The problem of assembling a large number of noisy long reads is expected to show up, no matter whether one uses Pacbio or nanopore long read technology. The good news is that it is possible to do the assembly and the quality is a lot better than what can be achieved with short reads or even Sanger reads at far higher cost. The latest MHAP paper has excellent demonstration of this point regarding the Drosophila genome.
With that knowledge, let us look at the biggest informatics challenge at hand and that is how to align many read pairs against each other. To visualize the scale of the problem, if one plans to assemble human genome from 5kB reads with 50x coverage, that means he will have to work with about 30 million reads. Aligning those 30 million reads all against all is the most time- consuming step in the assembly. That means 30 million x 30 million = 900 trillion alignments of very noisy reads, where Smith-Waterman is the most viable approach.
How to do 900 trillion alignments of long read pairs? The answer is simple - don’t do it, and that is where the main innovation of BLASR/BWAMEM, DALIGN and MHAP come in. All three methods pick only a subset of read pairs to do the actual alignment, and that subset is selected based on sharing of unusually large number of k-mers between read pairs. The difference between the algorithms is in how they find those shared k-mers. To compare the time- performances of the algorithms, one needs to understand both mathematical aspects of the respective methods and the hardware-related issues, because a large amount of data are being swapped between hard-disk, memory and processor during the course of execution.
Gene Myers’ DALIGN uses the most straightforward method.

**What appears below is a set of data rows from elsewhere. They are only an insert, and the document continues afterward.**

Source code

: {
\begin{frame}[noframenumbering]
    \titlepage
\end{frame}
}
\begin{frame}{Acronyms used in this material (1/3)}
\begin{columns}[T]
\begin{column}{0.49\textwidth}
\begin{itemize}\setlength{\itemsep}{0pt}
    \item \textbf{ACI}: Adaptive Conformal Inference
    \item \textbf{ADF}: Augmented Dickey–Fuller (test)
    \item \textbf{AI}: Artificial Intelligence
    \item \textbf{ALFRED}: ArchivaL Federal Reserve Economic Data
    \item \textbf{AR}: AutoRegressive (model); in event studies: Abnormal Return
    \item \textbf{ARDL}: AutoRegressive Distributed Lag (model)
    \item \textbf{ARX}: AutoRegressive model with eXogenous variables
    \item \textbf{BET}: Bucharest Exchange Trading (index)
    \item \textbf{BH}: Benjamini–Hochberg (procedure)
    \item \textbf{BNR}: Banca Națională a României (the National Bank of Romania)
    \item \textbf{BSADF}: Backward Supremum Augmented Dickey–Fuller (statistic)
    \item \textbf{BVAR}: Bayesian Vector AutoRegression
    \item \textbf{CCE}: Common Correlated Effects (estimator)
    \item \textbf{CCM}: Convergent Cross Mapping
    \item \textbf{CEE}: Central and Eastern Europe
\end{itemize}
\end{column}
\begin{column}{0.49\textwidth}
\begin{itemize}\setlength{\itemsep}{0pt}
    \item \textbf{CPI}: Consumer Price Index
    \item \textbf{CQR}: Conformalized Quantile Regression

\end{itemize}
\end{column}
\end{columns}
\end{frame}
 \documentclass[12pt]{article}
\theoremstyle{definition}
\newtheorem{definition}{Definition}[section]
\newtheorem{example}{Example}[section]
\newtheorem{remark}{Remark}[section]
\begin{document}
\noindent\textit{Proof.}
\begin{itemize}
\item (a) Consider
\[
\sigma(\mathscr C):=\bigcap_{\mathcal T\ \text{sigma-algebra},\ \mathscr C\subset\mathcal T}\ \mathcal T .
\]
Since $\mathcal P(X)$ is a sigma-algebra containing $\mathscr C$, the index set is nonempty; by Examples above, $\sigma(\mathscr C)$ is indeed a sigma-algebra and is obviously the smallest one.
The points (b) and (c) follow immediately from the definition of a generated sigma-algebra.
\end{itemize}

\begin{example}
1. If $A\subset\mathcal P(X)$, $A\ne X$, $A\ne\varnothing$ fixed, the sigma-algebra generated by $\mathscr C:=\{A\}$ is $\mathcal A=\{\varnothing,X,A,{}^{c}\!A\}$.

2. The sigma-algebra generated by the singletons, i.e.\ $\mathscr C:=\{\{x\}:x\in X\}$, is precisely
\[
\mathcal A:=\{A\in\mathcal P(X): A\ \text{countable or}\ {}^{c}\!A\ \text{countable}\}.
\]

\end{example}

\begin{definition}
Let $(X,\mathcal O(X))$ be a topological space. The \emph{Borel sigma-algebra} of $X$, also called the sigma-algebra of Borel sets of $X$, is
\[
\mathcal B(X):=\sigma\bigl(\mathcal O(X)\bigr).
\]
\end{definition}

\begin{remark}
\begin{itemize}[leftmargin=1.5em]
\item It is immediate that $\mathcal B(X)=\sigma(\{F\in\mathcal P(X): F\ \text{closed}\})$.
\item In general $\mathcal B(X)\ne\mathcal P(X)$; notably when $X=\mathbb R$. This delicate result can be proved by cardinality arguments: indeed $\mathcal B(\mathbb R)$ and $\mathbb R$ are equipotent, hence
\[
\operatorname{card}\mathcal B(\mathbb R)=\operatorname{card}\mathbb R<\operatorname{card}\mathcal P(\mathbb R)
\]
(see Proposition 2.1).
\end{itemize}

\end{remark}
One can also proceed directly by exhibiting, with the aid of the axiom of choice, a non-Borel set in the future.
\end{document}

It takes a subset of reads, finds all kmers along with their locations, sorts them and identifies matching pairs. Sorting is the most time-consuming step here, and Myers uses the speed difference between L1 cache and RAM to build a clever sorting algorithm that keeps data within the L1 cache. That can give one 100x boost in access time over RAM, and moreover the conflict between processors is not an issue, because each processor has its own L1 cache.
BLASR and BWA-MEM use Burrows Wheeler transform and FM index of the collection of reads and then finds shared kmers by doing BWT-based perfect match alignment.
There are three difficulties here compared to DALIGN.
(i) Unlike human genome, where the reference is fixed, the BWT of reads have to be constructed again and again for every read library and that adds to the cost of alignment.
(ii) BWT-based FM index is saved in the RAM and it randomizes the locations compared to the genomic locations. Therefore, the RAM access is effectively random and slows down the process.
(iii) If one has many processors aligning many reads in parallel, memory bandwidth becomes the major bottleneck, because each processor wants to align its own segment with the index in the RAM.
MHAP creates a hash table of kmers in a read and attempts to find other matching ones based on the number of hash collisions. I think that is essentially what their algorithm boils down to after you remove all bells and whistles about MinHash sketch. If my interpretation is correct, maybe one can even get rid of the MinHash sketch and simply use a one- dimensional hash.
Here is the problem. The number of comparisons in their approach will scale as N^2, whereas the scaling will be closer to N or N.log(N) for other two approaches (ignoring the insignificant cost of BWT construction for BWAMEM and BLASR). [Edit. the claim about N^2 is wrong, as Adam points out in the supplement.]
Am I missing something here?
1. The author of MHAP responds:
2. I asked Gene Myers about this post, and he mentioned that there is a third component (‘verifier’) after ‘kmer filtering’ and ‘alignment’ that my blog post did not mention. He also pointed out that verifier takes the most time among all, and should be subject to algorithm development and optimization. Here is his full email -
One thing that isn’t correct though it that the majority of the time taken by DALIGN and all of these tools, is for computing and verifying an alignment between two reads once a pair of reads has been identified as possibly matching. That is, the computation is divided into a “filter” that as efficiently as possible identifies pairs of reads that might have a local/overlap alignment, followed by a “verifier” that determines if the pair actually share a local alignment and delivers the alignment.
The verify takes 80%-90% of the time for DALIGN. MHAP and BLASR both spend a lot of effort focused on making the filter fast, which is not the main issue because most of the time is in the verifier. You do not describe the verifiers for the three methods and that is the important part of the problem ! Also the authors of MHAP and BLASR also don’t seem to understand that this is where the optimization effort should be going.